Artigo – As contradições do novo decreto federal sobre inclusão

Francisco Carbonari
A inclusão escolar voltou ao centro do debate público após a publicação do Decreto nº 12.686, de 20 de outubro de 2025, que instituiu a Política Nacional e a Rede Nacional de Educação Especial Inclusiva. O texto surge com a promessa de reafirmar princípios amplamente aceitos no campo educacional: garantir às pessoas com deficiência e com altas habilidades uma educação “sem discriminação e com base na igualdade de oportunidades”, bem como assegurar as condições necessárias para o acesso, a participação e a permanência dos estudantes.

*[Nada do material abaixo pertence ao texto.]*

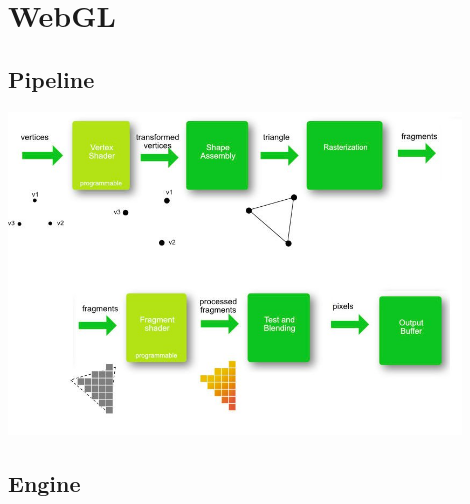 \section{WebGL}

\subsection{Pipeline}
\includegraphics[width=0.9\textwidth]{images/graphicPipeline.jpg}

\subsection{Engine}

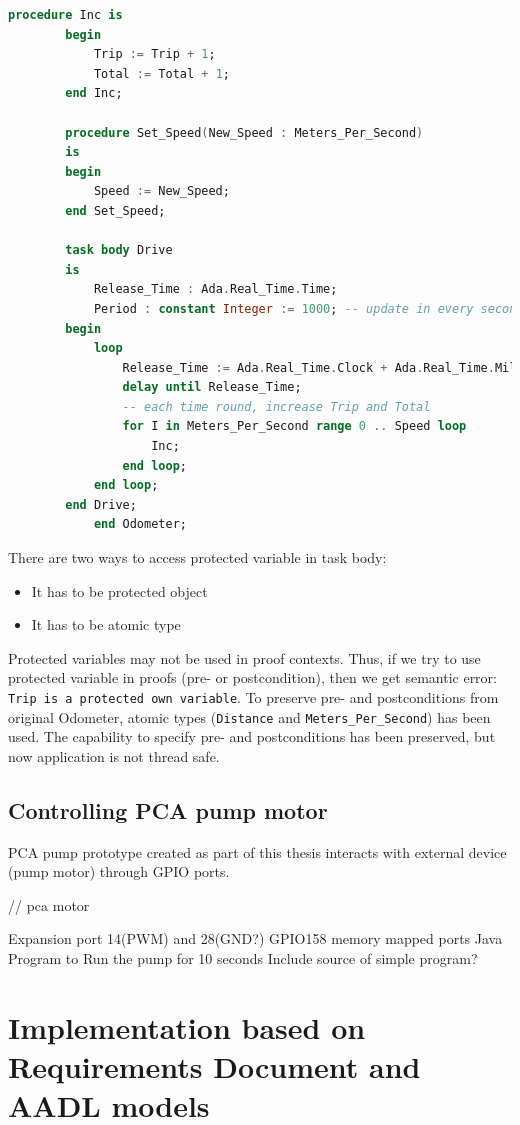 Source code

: \begin{lstlisting}[language=ada, frame=single, gobble=0, caption={Multitasking Odometer}]
	    procedure Inc is
	    begin
	        Trip := Trip + 1;
	        Total := Total + 1;
	    end Inc;
	    
	    procedure Set_Speed(New_Speed : Meters_Per_Second)
	    is
	    begin
	        Speed := New_Speed;
	    end Set_Speed;    
	    
	    task body Drive
	    is
	        Release_Time : Ada.Real_Time.Time;
	        Period : constant Integer := 1000; -- update in every second
	    begin
	        loop
	            Release_Time := Ada.Real_Time.Clock + Ada.Real_Time.Milliseconds(Period);
	            delay until Release_Time;
	            -- each time round, increase Trip and Total
	            for I in Meters_Per_Second range 0 .. Speed loop
	                Inc;
	            end loop;            
	        end loop;
	    end Drive;
	    	end Odometer;
\end{lstlisting} 
\label{listing:Odometer2005Tasking}

There are two ways to access protected variable in task body:
\begin{itemize}
    \item It has to be protected object
    \item It has to be atomic type
\end{itemize}

Protected variables may not be used in proof contexts. Thus, if we try to use protected variable in proofs (pre- or postcondition), then we get semantic error: \lstinline{Trip is a protected own variable}. To preserve pre- and postconditions from original Odometer, atomic types (\lstinline{Distance} and \lstinline{Meters_Per_Second}) has been used. The capability to specify pre- and postconditions has been preserved, but now application is not thread safe.


\subsection{Controlling PCA pump motor}
\label{pcapumpimpl:beagleboard:pcapumpmotor}

PCA pump prototype created as part of this thesis interacts with external device (pump motor) through GPIO ports. 

// pca motor


Expansion port 14(PWM) and 28(GND?)
GPIO158
memory mapped ports
Java Program to Run the pump for 10 seconds
Include source of simple program?


\section{Implementation based on Requirements Document and AADL models}
\label{pcapumpimpl:manual}

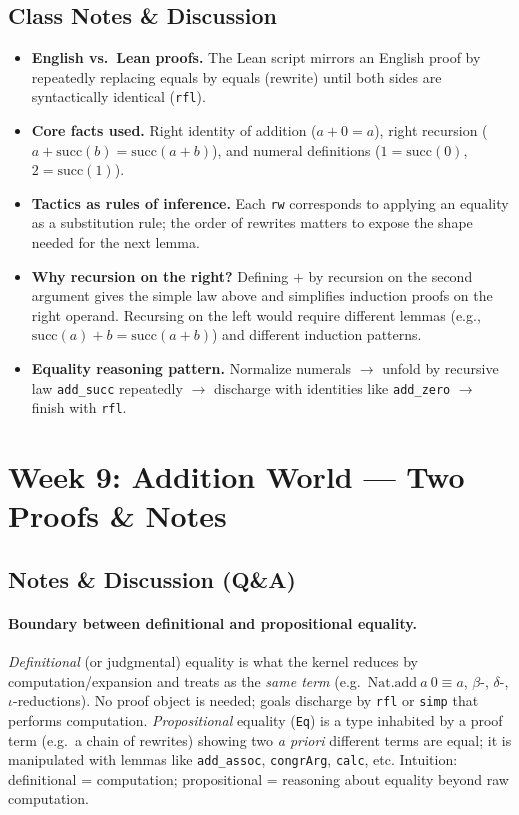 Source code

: \documentclass{article}
\theoremstyle{theorem}
\theoremstyle{definition}
\theoremstyle{remark}
\begin{document}
\subsection{Class Notes \& Discussion}
\begin{itemize}
  \item \textbf{English vs.\ Lean proofs.} The Lean script mirrors an English proof by repeatedly replacing equals by equals (rewrite) until both sides are syntactically identical (\texttt{rfl}).
  \item \textbf{Core facts used.} Right identity of addition ($a+0=a$), right recursion ($a+\mathrm{succ}(b)=\mathrm{succ}(a+b)$), and numeral definitions ($1=\mathrm{succ}(0)$, $2=\mathrm{succ}(1)$).
  \item \textbf{Tactics as rules of inference.} Each \texttt{rw} corresponds to applying an equality as a substitution rule; the order of rewrites matters to expose the shape needed for the next lemma.
  \item \textbf{Why recursion on the right?} Defining $+$ by recursion on the second argument gives the simple law above and simplifies induction proofs on the right operand. Recursing on the left would require different lemmas (e.g., $\mathrm{succ}(a)+b=\mathrm{succ}(a+b)$) and different induction patterns.
  \item \textbf{Equality reasoning pattern.} Normalize numerals $\to$ unfold by recursive law \texttt{add\_succ} repeatedly $\to$ discharge with identities like \texttt{add\_zero} $\to$ finish with \texttt{rfl}.
\end{itemize}
\section{Week 9: Addition World — Two Proofs \& Notes}

\subsection{Notes \& Discussion (Q\&A)}

\paragraph{Boundary between definitional and propositional equality.}
\emph{Definitional} (or judgmental) equality is what the kernel reduces by computation/expansion and treats as the \emph{same term} (e.g.\ $\mathrm{Nat.add}\ a\ 0 \equiv a$, $\beta$-, $\delta$-, $\iota$-reductions). No proof object is needed; goals discharge by \texttt{rfl} or \texttt{simp} that performs computation.  
\emph{Propositional} equality (\texttt{Eq}) is a type inhabited by a proof term (e.g.\ a chain of rewrites) showing two \emph{a priori} different terms are equal; it is manipulated with lemmas like \texttt{add\_assoc}, \texttt{congrArg}, \texttt{calc}, etc. Intuition: definitional = computation; propositional = reasoning about equality beyond raw computation.
\end{document}
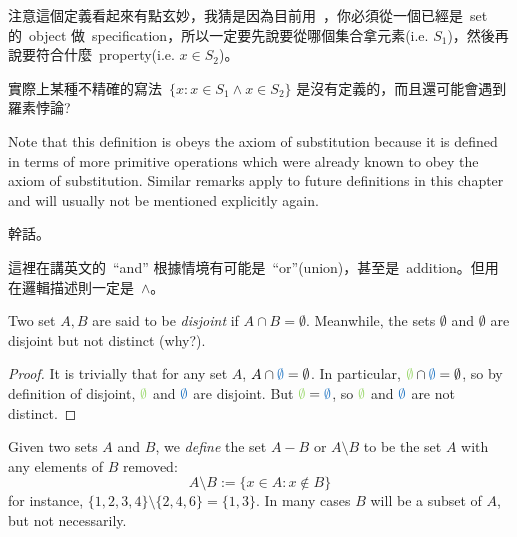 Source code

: \begin{note}
注意這個定義看起來有點玄妙，我猜是因為目前用\ ，你必須從一個已經是\ set 的\ object 做\ specification，所以一定要先說要從哪個集合拿元素(i.e. \(S_1\))，然後再說要符合什麼\ property(i.e. \(x \in S_2\))。

實際上某種不精確的寫法\ \( \{ x : x \in S_1 \land x \in S_2 \} \) 是沒有定義的，而且還可能會遇到羅素悖論?
\end{note}

\begin{remark} \label{remark 3.1.24}
Note that this definition is obeys the axiom of substitution  because it is defined in terms of more primitive operations which were already known to obey the axiom of substitution. Similar remarks apply to future definitions in this chapter and will usually not be mentioned explicitly again.
\end{remark}

\begin{example}
幹話。
\end{example}

\begin{remark} \label{remark 3.1.26}
這裡在講英文的\ ``and'' 根據情境有可能是\ ``or''(union)，甚至是\ addition。但用在邏輯描述則一定是\ \(\land\)。
\end{remark}

\begin{note}
Two set \(A, B\) are said to be \emph{disjoint} if \(A \cap B = \emptyset\). Meanwhile, the sets \(\emptyset\) and \(\emptyset\) are disjoint but not distinct (why?).
\end{note}

\begin{proof}
It is trivially that for any set \(A\), \(A \cap \BLUE{\emptyset} = \emptyset\). In particular, \(\GREEN{\emptyset} \cap \BLUE{\emptyset} = \emptyset\), so by definition of disjoint, \(\GREEN{\emptyset}\) and \(\BLUE{\emptyset}\) are disjoint. But \(\GREEN{\emptyset} = \BLUE{\emptyset}\), so \(\GREEN{\emptyset}\) and \(\BLUE{\emptyset}\) are not distinct.
\end{proof}

\begin{definition}  \label{def 3.1.27}
Given two sets \(A\) and \(B\), we \emph{define} the set \(A − B\) or \(A \setminus B\) to be the set \(A\) with any elements of \(B\) removed:
\[
A \setminus B := \{ x \in A : x \notin B \}
\]
for instance, \( \{ 1, 2, 3, 4 \} \setminus \{ 2, 4, 6 \}  = \{ 1, 3 \} \). In many cases \(B\) will be a subset of \(A\), but not necessarily.
\end{definition}

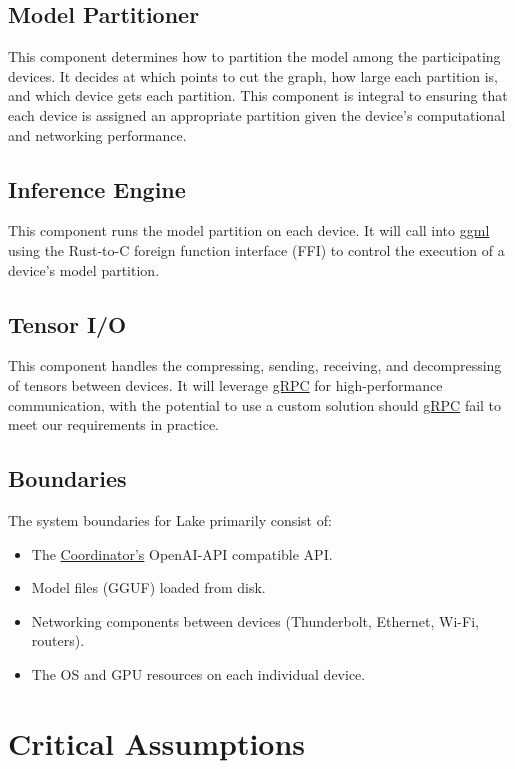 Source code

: \documentclass{article}
\begin{document}
\subsection{Model Partitioner}
This component determines how to partition the model among the participating devices. It
decides at which points to cut the graph, how large each partition is, and which device gets
each partition. This component is integral to ensuring that each device is assigned an appropriate
partition given the device's computational and networking performance.

\subsection{Inference Engine}
This component runs the model partition on each device. It will call into
\href{https://github.com/ggml-org/ggml}{ggml} using the Rust-to-C foreign function interface (FFI) to control the execution of a
device's model partition.

\subsection{Tensor I/O}
This component handles the compressing, sending, receiving, and decompressing of tensors between devices.
It will leverage \href{https://grpc.io/}{gRPC} for high-performance communication, with the potential
to use a custom solution should \href{https://grpc.io/}{gRPC} fail to meet our requirements in practice.

\subsection{Boundaries}
The system boundaries for Lake primarily consist of:
\begin{itemize}
	\item The \hyperref[subsec:coordinator]{Coordinator's} OpenAI-API compatible API.
	\item Model files (GGUF) loaded from disk.
	\item Networking components between devices (Thunderbolt, Ethernet, Wi-Fi, routers).
	\item The OS and GPU resources on each individual device.
\end{itemize}

\section{Critical Assumptions}
\label{SecAssumptions}
\end{document}
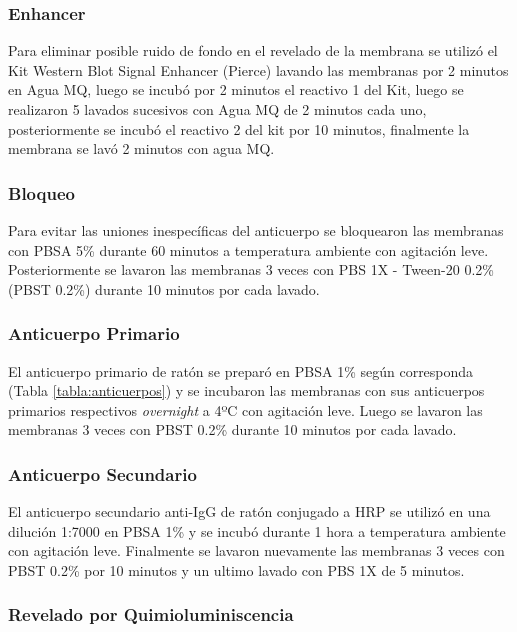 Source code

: \documentclass[12pt,a4paper,oneside]{scrbook}
\begin{document}
\subsubsection{Enhancer}

Para eliminar posible ruido de fondo en el revelado de la membrana se
utilizó el Kit Western Blot Signal Enhancer (Pierce) lavando las
membranas por 2 minutos en Agua MQ, luego se incubó por 2 minutos el
reactivo 1 del Kit, luego se realizaron 5 lavados sucesivos con Agua MQ
de 2 minutos cada uno, posteriormente se incubó el reactivo 2 del kit
por 10 minutos, finalmente la membrana se lavó 2 minutos con agua MQ.

\subsubsection{Bloqueo}

Para evitar las uniones inespecíficas del anticuerpo se bloquearon las
membranas con PBSA 5\% durante 60 minutos a temperatura ambiente con
agitación leve. Posteriormente se lavaron las membranas 3 veces con PBS
1X - Tween-20 0.2\% (PBST 0.2\%) durante 10 minutos por cada lavado.

\subsubsection{Anticuerpo Primario}

El anticuerpo primario de ratón se preparó en PBSA 1\% según corresponda
(Tabla \ref{tabla:anticuerpos}) y se incubaron las membranas con sus
anticuerpos primarios respectivos \emph{overnight} a 4ºC con agitación
leve. Luego se lavaron las membranas 3 veces con PBST 0.2\% durante 10
minutos por cada lavado.

\subsubsection{Anticuerpo Secundario}

El anticuerpo secundario anti-IgG de ratón conjugado a HRP se utilizó en
una dilución 1:7000 en PBSA 1\% y se incubó durante 1 hora a temperatura
ambiente con agitación leve. Finalmente se lavaron nuevamente las
membranas 3 veces con PBST 0.2\% por 10 minutos y un ultimo lavado con
PBS 1X de 5 minutos.

\subsubsection{Revelado por Quimioluminiscencia}
\end{document}
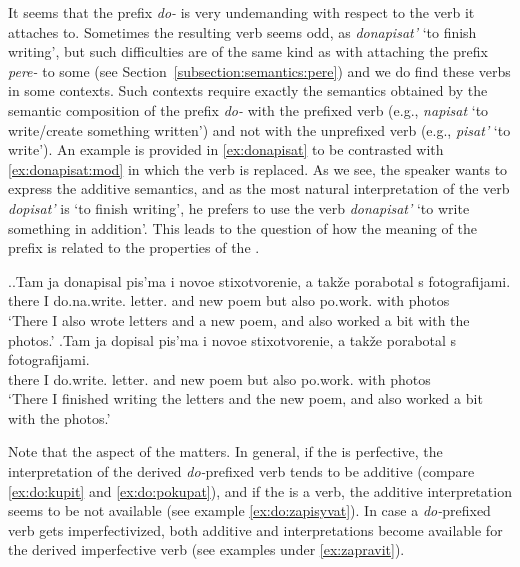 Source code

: It seems that the prefix \textit{do-} is very undemanding with respect to the verb it attaches to. Sometimes the resulting verb seems odd, as \textit{donapisat'} `to finish writing', but such difficulties are of the same kind as with attaching the  prefix \textit{pere-} to some  (see Section~\ref{subsection:semantics:pere}) and we do find these verbs in some contexts. Such contexts require exactly the semantics obtained by the semantic composition of the prefix \textit{do-} with the prefixed verb (e.g., \textit{napisat} `to write/create something written') and not with the unprefixed verb (e.g., \textit{pisat'} `to write'). An example is provided in \ref{ex:donapisat} to be contrasted with \ref{ex:donapisat:mod} in which the verb is replaced. As we see, the speaker wants to express the additive semantics, and as the most natural interpretation of the verb \textit{dopisat'} is `to finish writing', he prefers to use the verb \textit{donapisat'} `to write something in addition'. This leads to the question of how the meaning of the prefix is related to the properties of the .

\ex.\ag.\label{ex:donapisat}Tam ja donapisal pis'ma i novoe stixotvorenie, a tak\v{z}e porabotal s fotografijami.\\
there I do.na.write. letter. and new poem but also po.work. with photos\\
\trans `There I also wrote letters and a new poem, and also worked a bit with the photos.'
\bg.\label{ex:donapisat:mod}Tam ja dopisal pis'ma i novoe stixotvorenie, a tak\v{z}e porabotal s fotografijami.\\
there I do.write. letter. and new poem but also po.work. with photos\\
\trans `There I finished writing the letters and the new poem, and also worked a bit with the photos.'

Note that the aspect of the  matters. In general, if the  is perfective, the interpretation of the derived \textit{do-}prefixed verb tends to be additive (compare \ref{ex:do:kupit} and \ref{ex:do:pokupat}), and if the  is a  verb, the additive interpretation seems to be not available (see example \ref{ex:do:zapisyvat}). In case a \textit{do-}prefixed verb gets imperfectivized, both additive and  interpretations become available for the derived imperfective verb (see examples under \ref{ex:zapravit}).

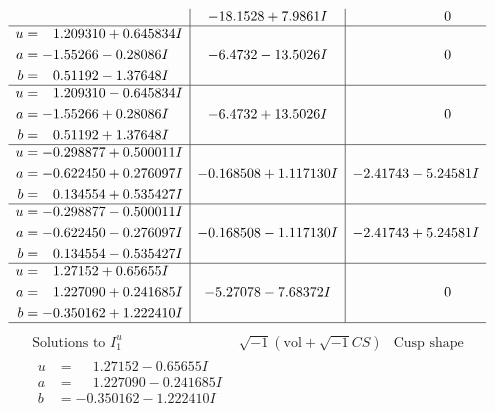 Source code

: \documentclass[1p]{elsarticle_modified}
\theoremstyle{definition}
\newcommand{\I}{\sqrt{-1}}
\begin{document}
$$\begin{array}{c|c|c}
 & -18.1528 + 7.9861 I & \phantom{-0.000000 } 0 \\ \hline\begin{aligned}
u &= \phantom{-}1.209310 + 0.645834 I \\
a &= -1.55266 - 0.28086 I \\
b &= \phantom{-}0.51192 - 1.37648 I\end{aligned}
 & -6.4732 - 13.5026 I & \phantom{-0.000000 } 0 \\ \hline\begin{aligned}
u &= \phantom{-}1.209310 - 0.645834 I \\
a &= -1.55266 + 0.28086 I \\
b &= \phantom{-}0.51192 + 1.37648 I\end{aligned}
 & -6.4732 + 13.5026 I & \phantom{-0.000000 } 0 \\ \hline\begin{aligned}
u &= -0.298877 + 0.500011 I \\
a &= -0.622450 + 0.276097 I \\
b &= \phantom{-}0.134554 + 0.535427 I\end{aligned}
 & -0.168508 + 1.117130 I & -2.41743 - 5.24581 I \\ \hline\begin{aligned}
u &= -0.298877 - 0.500011 I \\
a &= -0.622450 - 0.276097 I \\
b &= \phantom{-}0.134554 - 0.535427 I\end{aligned}
 & -0.168508 - 1.117130 I & -2.41743 + 5.24581 I \\ \hline\begin{aligned}
u &= \phantom{-}1.27152 + 0.65655 I \\
a &= \phantom{-}1.227090 + 0.241685 I \\
b &= -0.350162 + 1.222410 I\end{aligned}
 & -5.27078 - 7.68372 I & \phantom{-0.000000 } 0\\
 \hline 
 \end{array}$$\newpage$$\begin{array}{c|c|c}  
\text{Solutions to }I^u_{1}& \I (\text{vol} + \sqrt{-1}CS) & \text{Cusp shape}\\
 \hline 
\begin{aligned}
u &= \phantom{-}1.27152 - 0.65655 I \\
a &= \phantom{-}1.227090 - 0.241685 I \\
b &= -0.350162 - 1.222410 I\end{aligned}

\end{array}$$
\end{document}
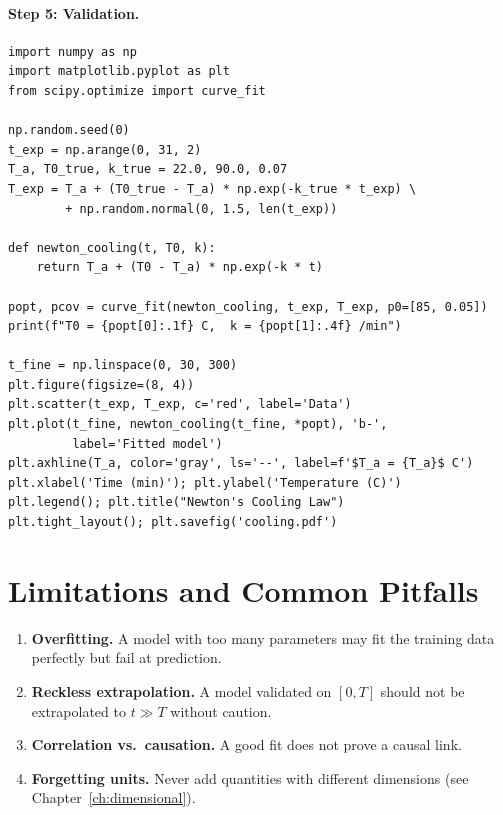 \paragraph{Step 5: Validation.}

\begin{codeblock}[title=\textbf{Simulation and fit --- cooling}]
\begin{verbatim}
import numpy as np
import matplotlib.pyplot as plt
from scipy.optimize import curve_fit

np.random.seed(0)
t_exp = np.arange(0, 31, 2)
T_a, T0_true, k_true = 22.0, 90.0, 0.07
T_exp = T_a + (T0_true - T_a) * np.exp(-k_true * t_exp) \
        + np.random.normal(0, 1.5, len(t_exp))

def newton_cooling(t, T0, k):
    return T_a + (T0 - T_a) * np.exp(-k * t)

popt, pcov = curve_fit(newton_cooling, t_exp, T_exp, p0=[85, 0.05])
print(f"T0 = {popt[0]:.1f} C,  k = {popt[1]:.4f} /min")

t_fine = np.linspace(0, 30, 300)
plt.figure(figsize=(8, 4))
plt.scatter(t_exp, T_exp, c='red', label='Data')
plt.plot(t_fine, newton_cooling(t_fine, *popt), 'b-',
         label='Fitted model')
plt.axhline(T_a, color='gray', ls='--', label=f'$T_a = {T_a}$ C')
plt.xlabel('Time (min)'); plt.ylabel('Temperature (C)')
plt.legend(); plt.title("Newton's Cooling Law")
plt.tight_layout(); plt.savefig('cooling.pdf')
\end{verbatim}
\end{codeblock}

\section{Limitations and Common Pitfalls}

\begin{warning}[title=\textbf{Pitfalls to avoid}]
\begin{enumerate}
  \item \textbf{Overfitting.}
    A model with too many parameters may fit the training data
    perfectly but fail at prediction.
  \item \textbf{Reckless extrapolation.}
    A model validated on $[0,T]$ should not be extrapolated to
    $t\gg T$ without caution.
  \item \textbf{Correlation vs.\ causation.}
    A good fit does not prove a causal link.
  \item \textbf{Forgetting units.}
    Never add quantities with different dimensions
    (see Chapter~\ref{ch:dimensional}).
\end{enumerate}
\end{warning}

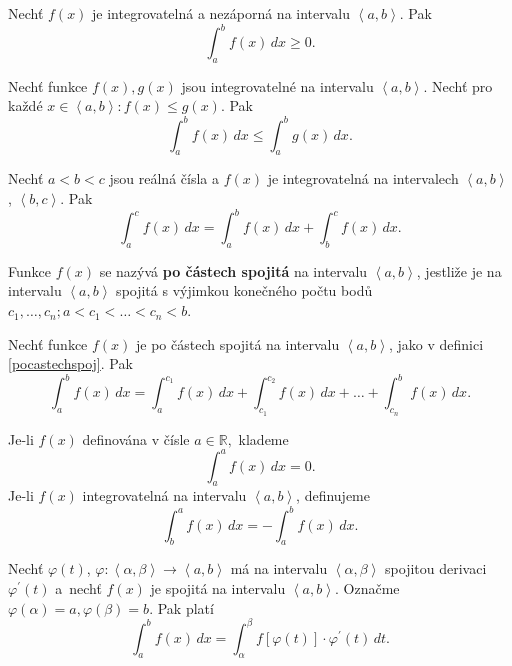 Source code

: \begin{veta}
Nechť $f(x)$ je integrovatelná a nezáporná na intervalu $\left < a,b \right > $. Pak
$$\int_a ^b f(x) \, dx \geq 0.$$
\end{veta}

\begin{veta}
Nechť funkce $f(x),g(x)$ jsou integrovatelné na intervalu $\left < a,b \right > .$
Nechť pro každé $x\in \left < a,b \right > :f(x)\leq g(x).$ Pak
$$\int_a^b f(x) \, dx \leq \int_a^b g(x) \, dx.$$
\end{veta}

\begin{veta}
Nechť $a<b<c$ jsou reálná čísla a $f(x)$ je integrovatelná na intervalech
$\left < a,b \right >$, $\left < b,c \right >$. Pak
$$\int_a^c f(x)\, dx = \int_a^b f(x)\, dx + \int_b^c f(x)\, dx.$$
\end{veta}

\begin{definition}\label{pocastechspoj}
Funkce $f(x)$ se nazývá \textbf{po částech spojitá} na intervalu $\left < a,b \right > $,
jestliže je na intervalu $\left < a,b \right > $ spojitá s výjimkou konečného počtu
bodů $c_1,\dots,c_n; a<c_1<\dots<c_n<b.$
\end{definition}

\begin{veta}
Nechť funkce $f(x)$ je po částech spojitá na intervalu $\left < a,b \right > $, jako
v definici \ref{pocastechspoj}. Pak
$$\int_a^b f(x)\, dx = \int_a^{c_1}f(x)\, dx + \int_{c_1}^{c_2}f(x)\, dx + \dots + \int_{c_n}^b f(x)\, dx.$$
\end{veta}

\begin{definition}
Je-li $f(x)$ definována v čísle $a \in \mathbb R,$ klademe
$$\int _a ^a f(x)\, dx = 0.$$
Je-li $f(x)$ integrovatelná na intervalu $\left < a,b \right >$, definujeme
$$\int_b^a f(x)\, dx = -\int_a^b f(x)\, dx.$$
\end{definition}


\begin{veta}\label{ppui}
Nechť $\varphi (t)$, $\varphi: \left < \alpha, \beta \right >\to \left < a,b \right >  $ má na intervalu $\left < \alpha, \beta  \right > $ spojitou derivaci
$\varphi^\prime (t)$ a~nechť $f(x)$ je spojitá na intervalu $\left < a,b \right >$.
Označme
$\varphi(\alpha)=a, \varphi(\beta)=b.$ Pak platí
$$\int _a ^b f(x)\, dx = \int _\alpha ^\beta f \left [ \varphi(t) \right ]\cdot \varphi^\prime (t)\, dt. $$
\end{veta}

Entretanto, o decreto avança para além do que estabelecem as normas vigentes, especialmente a Lei de Diretrizes e Bases da Educação (LDB), ao transformar a preferência legal pela inclusão em classes comuns em obrigação universal. Segundo o texto, todas as crianças e jovens, independentemente do tipo de deficiência ou do grau de comprometimento, devem ser matriculados em escolas regulares, ainda que haja indicação de atendimento especializado. Na prática, isso substitui uma diretriz flexível — que busca incluir sem ignorar necessidades específicas — por uma imposição generalizada.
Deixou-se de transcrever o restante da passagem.